Segment Open
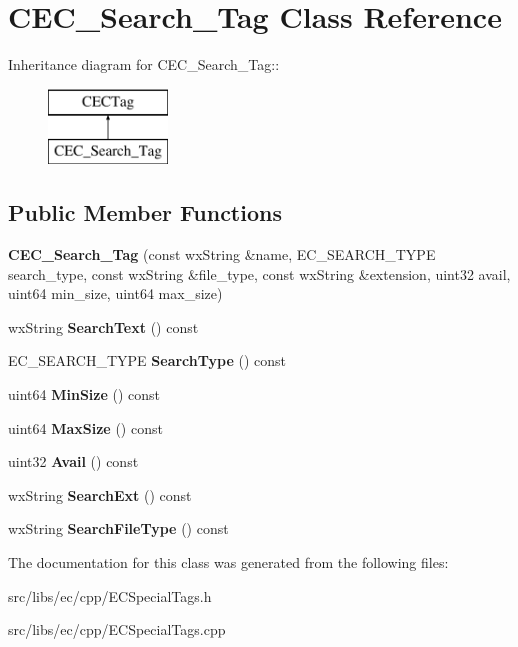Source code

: \section{CEC\_\-Search\_\-Tag Class Reference}
\label{classCEC__Search__Tag}
Inheritance diagram for CEC\_\-Search\_\-Tag::\begin{figure}[H]
\begin{center}
\leavevmode
\includegraphics[height=2cm]{classCEC__Search__Tag}
\end{center}
\end{figure}
\subsection*{Public Member Functions}
\begin{DoxyCompactItemize}
\item 
{\bfseries CEC\_\-Search\_\-Tag} (const wxString \&name, EC\_\-SEARCH\_\-TYPE search\_\-type, const wxString \&file\_\-type, const wxString \&extension, uint32 avail, uint64 min\_\-size, uint64 max\_\-size)\label{classCEC__Search__Tag_a6eff4d75d014f860bff46a368e1ab2a7}

\item 
wxString {\bfseries SearchText} () const \label{classCEC__Search__Tag_afe3b4df09810f54b488413edc80a060b}

\item 
EC\_\-SEARCH\_\-TYPE {\bfseries SearchType} () const \label{classCEC__Search__Tag_a7111d5142bfd0d0ae0e58231a2201d4e}

\item 
uint64 {\bfseries MinSize} () const \label{classCEC__Search__Tag_ac27c54abc918df5d2438daf93a338a84}

\item 
uint64 {\bfseries MaxSize} () const \label{classCEC__Search__Tag_a4d7a4e3a71c2f9c033225dbcfed4e063}

\item 
uint32 {\bfseries Avail} () const \label{classCEC__Search__Tag_a756f03db15bcf657346b4255733f1041}

\item 
wxString {\bfseries SearchExt} () const \label{classCEC__Search__Tag_a633d8724cecc22553e6f725c35782b44}

\item 
wxString {\bfseries SearchFileType} () const \label{classCEC__Search__Tag_ae85add665e4b51a33f7718c99c14c549}

\end{DoxyCompactItemize}


The documentation for this class was generated from the following files:\begin{DoxyCompactItemize}
\item 
src/libs/ec/cpp/ECSpecialTags.h\item 
src/libs/ec/cpp/ECSpecialTags.cpp\end{DoxyCompactItemize}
Segment Closed
* **PROBLEM**
Would you transcribe all of the entries above exactly, minus the images?

* **REPLY**
Source code

: \section{CEC\_\-Search\_\-Tag Class Reference}
\label{classCEC__Search__Tag}
Inheritance diagram for CEC\_\-Search\_\-Tag::\begin{figure}[H]
\begin{center}
\leavevmode
\includegraphics[height=2cm]{classCEC__Search__Tag}
\end{center}
\end{figure}
\subsection*{Public Member Functions}
\begin{DoxyCompactItemize}
\item 
{\bfseries CEC\_\-Search\_\-Tag} (const wxString \&name, EC\_\-SEARCH\_\-TYPE search\_\-type, const wxString \&file\_\-type, const wxString \&extension, uint32 avail, uint64 min\_\-size, uint64 max\_\-size)\label{classCEC__Search__Tag_a6eff4d75d014f860bff46a368e1ab2a7}

\item 
wxString {\bfseries SearchText} () const \label{classCEC__Search__Tag_afe3b4df09810f54b488413edc80a060b}

\item 
EC\_\-SEARCH\_\-TYPE {\bfseries SearchType} () const \label{classCEC__Search__Tag_a7111d5142bfd0d0ae0e58231a2201d4e}

\item 
uint64 {\bfseries MinSize} () const \label{classCEC__Search__Tag_ac27c54abc918df5d2438daf93a338a84}

\item 
uint64 {\bfseries MaxSize} () const \label{classCEC__Search__Tag_a4d7a4e3a71c2f9c033225dbcfed4e063}

\item 
uint32 {\bfseries Avail} () const \label{classCEC__Search__Tag_a756f03db15bcf657346b4255733f1041}

\item 
wxString {\bfseries SearchExt} () const \label{classCEC__Search__Tag_a633d8724cecc22553e6f725c35782b44}

\item 
wxString {\bfseries SearchFileType} () const \label{classCEC__Search__Tag_ae85add665e4b51a33f7718c99c14c549}

\end{DoxyCompactItemize}


The documentation for this class was generated from the following files:\begin{DoxyCompactItemize}
\item 
src/libs/ec/cpp/ECSpecialTags.h\item 
src/libs/ec/cpp/ECSpecialTags.cpp\end{DoxyCompactItemize}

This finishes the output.